*Assignment*: Once the line with "m='375190'>elastic</span> <span m='375690'>with</span>" is found, repeat exactly that line and every one after it until the data below ends, including the last line.

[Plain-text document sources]
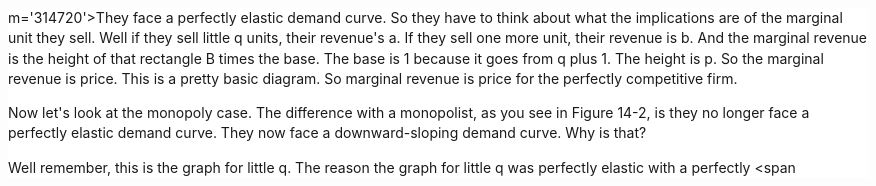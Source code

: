   m='314720'>They</span> <span m='314880'>face</span> <span m='315020'>a</span>
  <span m='315080'>perfectly</span> <span m='315400'>elastic</span> <span
  m='315820'>demand</span> <span m='316180'>curve.</span> <span
  m='317160'>So</span> <span m='317750'>they</span> <span m='318060'>have</span>
  <span m='318300'>to</span> <span m='318420'>think</span> <span
  m='318650'>about</span> <span m='321530'>what</span> <span
  m='321850'>the</span> <span m='322530'>implications</span> <span
  m='323340'>are</span> <span m='324180'>of</span> <span m='324360'>the</span>
  <span m='324450'>marginal</span> <span m='324960'>unit</span> <span
  m='325310'>they</span> <span m='325600'>sell.</span> <span m='325850'>Well if
  they</span> <span m='325970'>sell</span> <span m='326550'>little</span> <span
  m='326880'>q</span> <span m='327150'>units,</span> <span
  m='328210'>their</span> <span m='328380'>revenue's</span> <span
  m='328790'>a.</span> <span m='330720'>If</span> <span m='330860'>they</span>
  <span m='330970'>sell</span> <span m='331240'>one</span> <span
  m='331490'>more</span> <span m='331670'>unit,</span> <span
  m='331940'>their</span> <span m='332070'>revenue is</span> <span
  m='332520'>b.</span> <span m='334390'>And</span> <span m='334670'>the</span>
  <span m='334770'>marginal</span> <span m='335350'>revenue</span> <span
  m='336230'>is</span> <span m='336430'>the</span> <span
  m='336500'>height</span> <span m='336830'>of</span> <span
  m='336950'>that</span> <span m='337080'>rectangle</span> <span
  m='337600'>B</span> <span m='338950'>times</span> <span m='339210'>the</span>
  <span m='339300'>base.</span> <span m='339650'>The</span> <span
  m='339730'>base</span> <span m='340110'>is</span> <span m='340370'>1</span>
  <span m='341080'>because</span> <span m='341370'>it</span> <span
  m='341420'>goes</span> <span m='341600'>from</span> <span m='341700'>q</span>
  <span m='342080'>plus</span> <span m='342320'>1.</span> <span
  m='342740'>The</span> <span m='343140'>height</span> <span
  m='343400'>is</span> <span m='343560'>p.</span> <span m='344390'>So</span>
  <span m='344590'>the marginal</span> <span m='344910'>revenue is</span> <span
  m='345300'>price.</span> <span m='346240'>This</span> <span
  m='346380'>is</span> <span m='346490'>a</span> <span m='346550'>pretty</span>
  <span m='346770'>basic</span> <span m='347120'>diagram.</span> <span
  m='348800'>So</span> <span m='348970'>marginal</span> <span m='349360'>revenue
  is</span> <span m='349760'>price</span> <span m='350600'>for</span> <span
  m='350930'>the</span> <span m='351620'>perfectly</span> <span
  m='351940'>competitive</span> <span m='352380'>firm.</span> </p><p><span
  m='353430'>Now</span> <span m='353740'>let's</span> <span m='353950'>look at
  the</span> <span m='354170'>monopoly</span> <span m='354690'>case.</span>
  <span m='356270'>The</span> <span m='356400'>difference</span> <span
  m='356840'>with</span> <span m='356990'>a</span> <span
  m='357040'>monopolist,</span> <span m='357840'>as</span> <span
  m='358030'>you</span> <span m='358080'>see in</span> <span
  m='358320'>Figure</span> <span m='358560'>14-2,</span> <span
  m='359980'>is</span> <span m='360240'>they</span> <span m='360430'>no</span>
  <span m='360720'>longer</span> <span m='361200'>face</span> <span
  m='362850'>a</span> <span m='362940'>perfectly</span> <span
  m='363420'>elastic</span> <span m='363900'>demand</span> <span
  m='364250'>curve.</span> <span m='365080'>They</span> <span
  m='365370'>now</span> <span m='365600'>face</span> <span m='365890'>a</span>
  <span m='365950'>downward-sloping</span> <span m='366600'>demand</span> <span
  m='366900'>curve.</span> <span m='367840'>Why</span> <span
  m='368080'>is</span> <span m='368220'>that?</span> </p><p><span
  m='368870'>Well</span> <span m='369040'>remember,</span> <span
  m='370250'>this</span> <span m='370610'>is</span> <span m='370730'>the</span>
  <span m='370820'>graph</span> <span m='371200'>for</span> <span
  m='371310'>little</span> <span m='371660'>q.</span> <span
  m='373150'>The</span> <span m='373260'>reason</span> <span
  m='373560'>the</span> <span m='373630'>graph</span> <span
  m='373880'>for</span> <span m='374020'>little</span> <span m='374360'>q</span>
  <span m='374610'>was</span> <span m='374830'>perfectly</span> <span
  m='375190'>elastic</span> <span m='375690'>with</span> <span
  m='375830'>a</span> <span m='376020'>perfectly</span> <span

*Response box*:
  m='375190'>elastic</span> <span m='375690'>with</span> <span
  m='375830'>a</span> <span m='376020'>perfectly</span> <span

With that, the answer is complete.